If it was played out in a different order, maybe the city would have been able to be taken if Hitler put more focus on the city, but it is because the German army was complacent that they didn’t think they needed that amount of force. Therefore I can see that all the reasons are of different importance but many of them have a knock on effect to others, which in the end turns the attack on Stalingrad to be a failure. Blaming Hitler is not as easy as it seems as the Russians defended the city with great force and Hitler did not expect this.
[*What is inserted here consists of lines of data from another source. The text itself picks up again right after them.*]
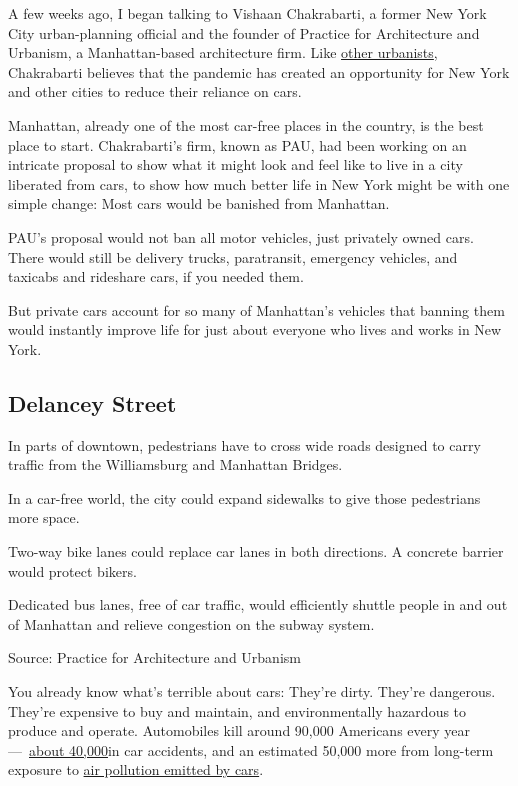 A few weeks ago, I began talking to Vishaan Chakrabarti, a former New
York City urban-planning official and the founder of Practice for
Architecture and Urbanism, a Manhattan-based architecture firm. Like
\href{https://www.nytimes3xbfgragh.onion/2020/06/20/opinion/pandemic-automobile-cities.html?action=click\&module=Opinion\&pgtype=Homepage}{other
urbanists}, Chakrabarti believes that the pandemic has created an
opportunity for New York and other cities to reduce their reliance on
cars.

Manhattan, already one of the most car-free places in the country, is
the best place to start. Chakrabarti's firm, known as PAU, had been
working on an intricate proposal to show what it might look and feel
like to live in a city liberated from cars, to show how much better life
in New York might be with one simple change: Most cars would be banished
from Manhattan.

PAU's proposal would not ban all motor vehicles, just privately owned
cars. There would still be delivery trucks, paratransit, emergency
vehicles, and taxicabs and rideshare cars, if you needed them.

But private cars account for so many of Manhattan's vehicles that
banning them would instantly improve life for just about everyone who
lives and works in New York.

\hypertarget{delancey-street}{%
\subsection{Delancey Street}\label{delancey-street}}

In parts of downtown, pedestrians have to cross wide roads designed to
carry traffic from the Williamsburg and Manhattan Bridges.

In a car-free world, the city could expand sidewalks to give those
pedestrians more space.

Two-way bike lanes could replace car lanes in both directions. A
concrete barrier would protect bikers.

Dedicated bus lanes, free of car traffic, would efficiently shuttle
people in and out of Manhattan and relieve congestion on the subway
system.

Source: Practice for Architecture and Urbanism

You already know what's terrible about cars: They're dirty. They're
dangerous. They're expensive to buy and maintain, and environmentally
hazardous to produce and operate. Automobiles kill around 90,000
Americans every year
---~\href{https://ohsonline.com/articles/2019/02/18/nsc-motor-vehicle-deaths.aspx\#:~:text=National\%20Safety\%20Council.-,NSC\%20estimates\%20that\%20in\%202018\%2C\%2040\%2C000\%20people\%20died\%20in\%20car,percent\%20decrease\%20from\%202017\%20figures.}{about
40,000}in car accidents, and an estimated 50,000 more from long-term
exposure to
\href{https://www.sciencedirect.com/science/article/abs/pii/S1352231013004548}{air
pollution emitted by cars}.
But Hitler can be blamed for some ridiculous decision such as not allowing Von Paulus to retreat or surrender, but the position in which they were left in made the failure inevitable. To conclude I believe that it was a combined effort of all factors that lead to the failure but all factors bare different importance and it is Hitler’s decisions I feel that have the most significance to the defeat as if he had planned the attack out from the beginning with better strategies then maybe the attack would have been successful.